Tuesday, August 6, 2013

Funeral for a Friend

Once, long ago, my love and I attended a memorial service for an acquaintance of ours. It was like no other ceremony to which I have ever been. There was music and poetry and you knew that a man was gone, but the good things he had done lived on in the people in the room. Actually it wasn't a room but an outdoor dome fashioned from bricks where people sat on beautiful Persian carpets. The sunlight streamed into the dome from the places without bricks. When the people sang or recited Rumi, the sound was amplified. Many people filled that dome to honor a Persian man out in the desert who had been a poet and engineer and other things too. His wife was there. His son was there.
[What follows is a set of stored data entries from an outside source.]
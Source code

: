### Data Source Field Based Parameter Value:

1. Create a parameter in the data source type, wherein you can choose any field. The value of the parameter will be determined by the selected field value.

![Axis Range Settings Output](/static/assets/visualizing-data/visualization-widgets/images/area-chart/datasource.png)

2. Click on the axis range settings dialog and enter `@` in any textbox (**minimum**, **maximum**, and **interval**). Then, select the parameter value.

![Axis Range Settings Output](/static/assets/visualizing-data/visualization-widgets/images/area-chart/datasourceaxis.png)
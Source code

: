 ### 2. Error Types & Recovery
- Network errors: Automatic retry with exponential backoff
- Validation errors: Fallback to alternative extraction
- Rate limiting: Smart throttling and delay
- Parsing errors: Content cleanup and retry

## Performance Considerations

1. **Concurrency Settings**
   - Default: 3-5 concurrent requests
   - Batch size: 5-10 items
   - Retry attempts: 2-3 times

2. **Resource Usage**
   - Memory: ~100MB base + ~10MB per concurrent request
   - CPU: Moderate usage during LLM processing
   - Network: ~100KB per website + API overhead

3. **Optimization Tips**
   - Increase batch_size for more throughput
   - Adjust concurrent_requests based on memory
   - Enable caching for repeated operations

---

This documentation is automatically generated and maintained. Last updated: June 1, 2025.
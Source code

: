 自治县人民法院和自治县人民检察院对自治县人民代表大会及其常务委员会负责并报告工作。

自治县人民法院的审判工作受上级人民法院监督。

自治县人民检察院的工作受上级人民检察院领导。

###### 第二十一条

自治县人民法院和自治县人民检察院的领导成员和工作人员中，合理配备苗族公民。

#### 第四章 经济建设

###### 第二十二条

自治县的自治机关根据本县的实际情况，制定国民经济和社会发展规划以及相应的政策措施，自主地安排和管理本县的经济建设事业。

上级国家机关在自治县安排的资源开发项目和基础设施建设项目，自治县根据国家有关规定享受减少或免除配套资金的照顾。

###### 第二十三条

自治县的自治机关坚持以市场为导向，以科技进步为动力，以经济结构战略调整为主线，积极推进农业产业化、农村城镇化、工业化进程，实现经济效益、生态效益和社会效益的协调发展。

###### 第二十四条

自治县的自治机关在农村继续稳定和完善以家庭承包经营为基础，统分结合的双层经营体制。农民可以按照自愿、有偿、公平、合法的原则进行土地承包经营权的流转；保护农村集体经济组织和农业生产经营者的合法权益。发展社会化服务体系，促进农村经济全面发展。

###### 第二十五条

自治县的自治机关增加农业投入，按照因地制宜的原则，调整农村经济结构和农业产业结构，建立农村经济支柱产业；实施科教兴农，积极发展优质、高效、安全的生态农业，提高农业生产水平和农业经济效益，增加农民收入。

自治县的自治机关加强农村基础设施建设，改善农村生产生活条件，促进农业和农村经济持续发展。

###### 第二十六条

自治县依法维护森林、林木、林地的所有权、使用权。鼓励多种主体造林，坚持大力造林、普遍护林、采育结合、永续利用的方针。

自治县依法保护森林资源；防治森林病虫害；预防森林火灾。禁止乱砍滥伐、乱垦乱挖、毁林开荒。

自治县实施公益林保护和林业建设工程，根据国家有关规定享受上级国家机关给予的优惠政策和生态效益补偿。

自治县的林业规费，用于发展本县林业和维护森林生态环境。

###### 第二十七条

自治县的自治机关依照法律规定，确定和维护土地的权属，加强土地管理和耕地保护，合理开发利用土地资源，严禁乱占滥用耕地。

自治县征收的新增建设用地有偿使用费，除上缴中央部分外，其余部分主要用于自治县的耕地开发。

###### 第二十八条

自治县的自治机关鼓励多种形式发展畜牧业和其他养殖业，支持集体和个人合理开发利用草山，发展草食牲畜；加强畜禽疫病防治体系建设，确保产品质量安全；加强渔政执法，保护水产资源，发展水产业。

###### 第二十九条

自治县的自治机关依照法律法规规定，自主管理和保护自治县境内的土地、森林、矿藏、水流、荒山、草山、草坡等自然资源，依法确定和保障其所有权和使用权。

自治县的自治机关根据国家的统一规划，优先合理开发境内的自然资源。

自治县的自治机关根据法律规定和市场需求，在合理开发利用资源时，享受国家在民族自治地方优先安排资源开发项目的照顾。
It is easy to remember how lovely and sad that day was. My thoughts at that precise moment were somehow that service, that moment of death and peace, would never come again. I wanted to steal the memory so one day when I faced incredible grief, I would remember the feeling of death and peace together. In the future, I figured, no matter how bad I would feel, I'd envision that day, that service and I do.  I remember the instruments that the musicians played that afternoon. There was a drum that had little pieces of metal hanging from the rim which made a rhythmic drumming sound. I think it was called a tambor. Of course nobody tells us about love the way Rumi does. Love was there that day with Rumi seemingly in all things. The engineer was released from the earth with music and poetry. I hope that is the way people will celebrate my life one day. A moment like that is the magical culmination of every moment that came before it. Celebrating life is maybe all we can do or all we should do. We can share that together and we did. My love and I together will always be in that dome with love and music and Rumi forever. I can picture us with the enginer who built domes in the desert sitting on the carpets and reciting about love.